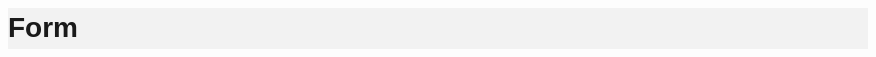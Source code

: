 # Form
<!DOCTYPE html>
<html lang="en">

<head>
    <meta charset="UTF-8">
    <meta name="viewport" content="width=device-width, initial-scale=1.0">
    <title>Teacher Feedback Form</title>
    <style>
        body {
            font-family: Arial, sans-serif;
            background-color: #f2f2f2;
            margin: 0;
            padding: 0;
        }

        .header {
            background-color: #4caf50;
            color: white;
            text-align: center;
            padding: 20px;
        }

        .feedback-form {
            background-color: #ffffff;
            padding: 40px;
            border-radius: 10px;
            box-shadow: 0 0 20px rgba(0, 0, 0, 0.1);
            text-align: center;
            width: 400px;
            margin: 20px auto;
        }

        .form-group {
            margin-bottom: 20px;
            text-align: left;
        }

        .form-group label {
            font-weight: bold;
            display: block;
            margin-bottom: 10px;
        }

        .form-group input[type="text"],
        .form-group select,
        .form-group textarea {
            width: calc(100% - 20px);
            padding: 10px;
            font-size: 16px;
            border: 1px solid #ccc;
            border-radius: 5px;
            margin-bottom: 10px;
        }
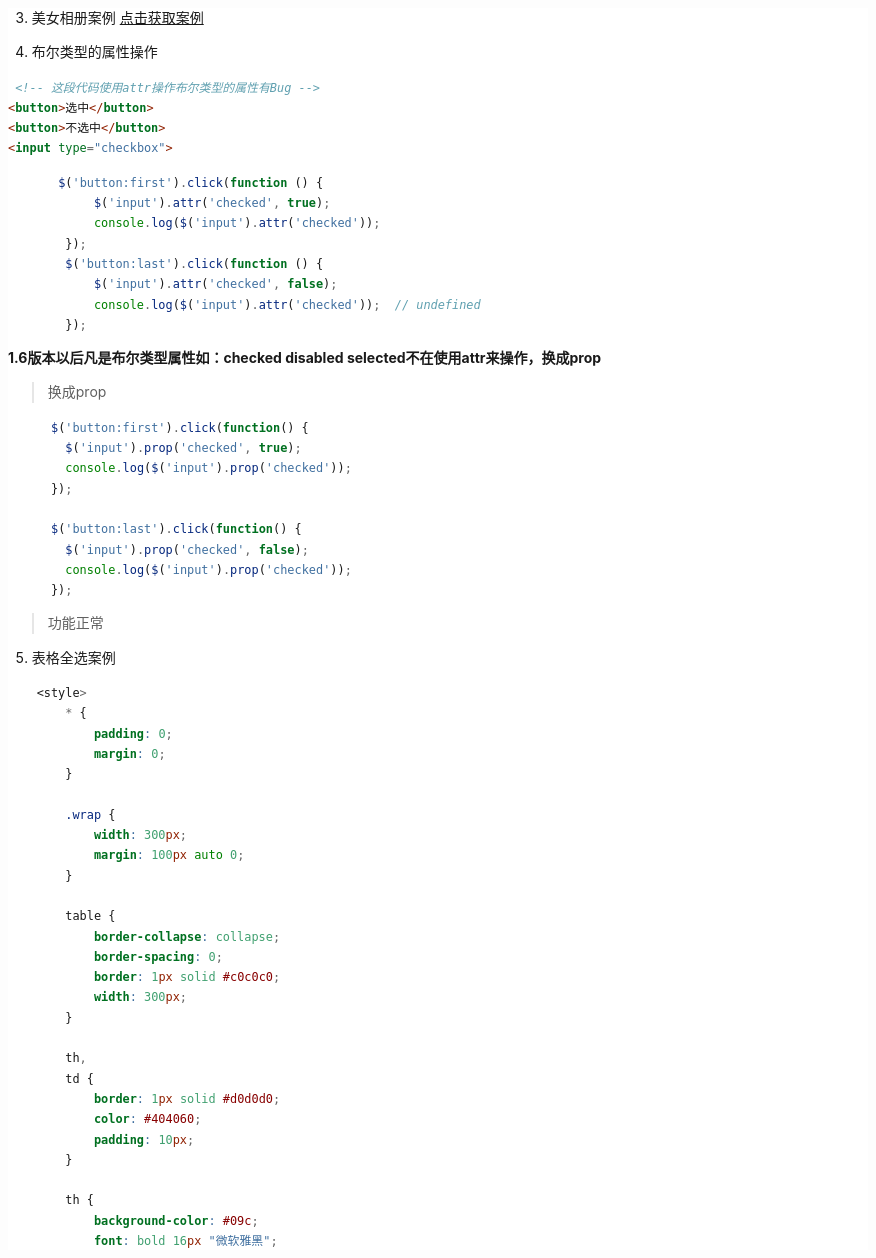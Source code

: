 3. 美女相册案例
[点击获取案例](https://github.com/sunhailiang/teachingMaterials_code/tree/master/jquery/day-01/code/13-%E7%BE%8E%E5%A5%B3%E7%9B%B8%E5%86%8C)

4. 布尔类型的属性操作
```html
 <!-- 这段代码使用attr操作布尔类型的属性有Bug -->
<button>选中</button>
<button>不选中</button>
<input type="checkbox">
```
```javascript
       $('button:first').click(function () {
            $('input').attr('checked', true);
            console.log($('input').attr('checked'));
        });
        $('button:last').click(function () {
            $('input').attr('checked', false);
            console.log($('input').attr('checked'));  // undefined
        });
```
**1.6版本以后凡是布尔类型属性如：checked disabled selected不在使用attr来操作，换成prop**
> 换成prop
```javascript
      $('button:first').click(function() {
        $('input').prop('checked', true);
        console.log($('input').prop('checked'));
      });

      $('button:last').click(function() {
        $('input').prop('checked', false);
        console.log($('input').prop('checked'));
      });
```
>功能正常

5. 表格全选案例
```css
    <style>
        * {
            padding: 0;
            margin: 0;
        }

        .wrap {
            width: 300px;
            margin: 100px auto 0;
        }

        table {
            border-collapse: collapse;
            border-spacing: 0;
            border: 1px solid #c0c0c0;
            width: 300px;
        }

        th,
        td {
            border: 1px solid #d0d0d0;
            color: #404060;
            padding: 10px;
        }

        th {
            background-color: #09c;
            font: bold 16px "微软雅黑";
```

**Task brief**: State the number of lines in the data that contain the word "solid", offering no other text.

**Your response**: 3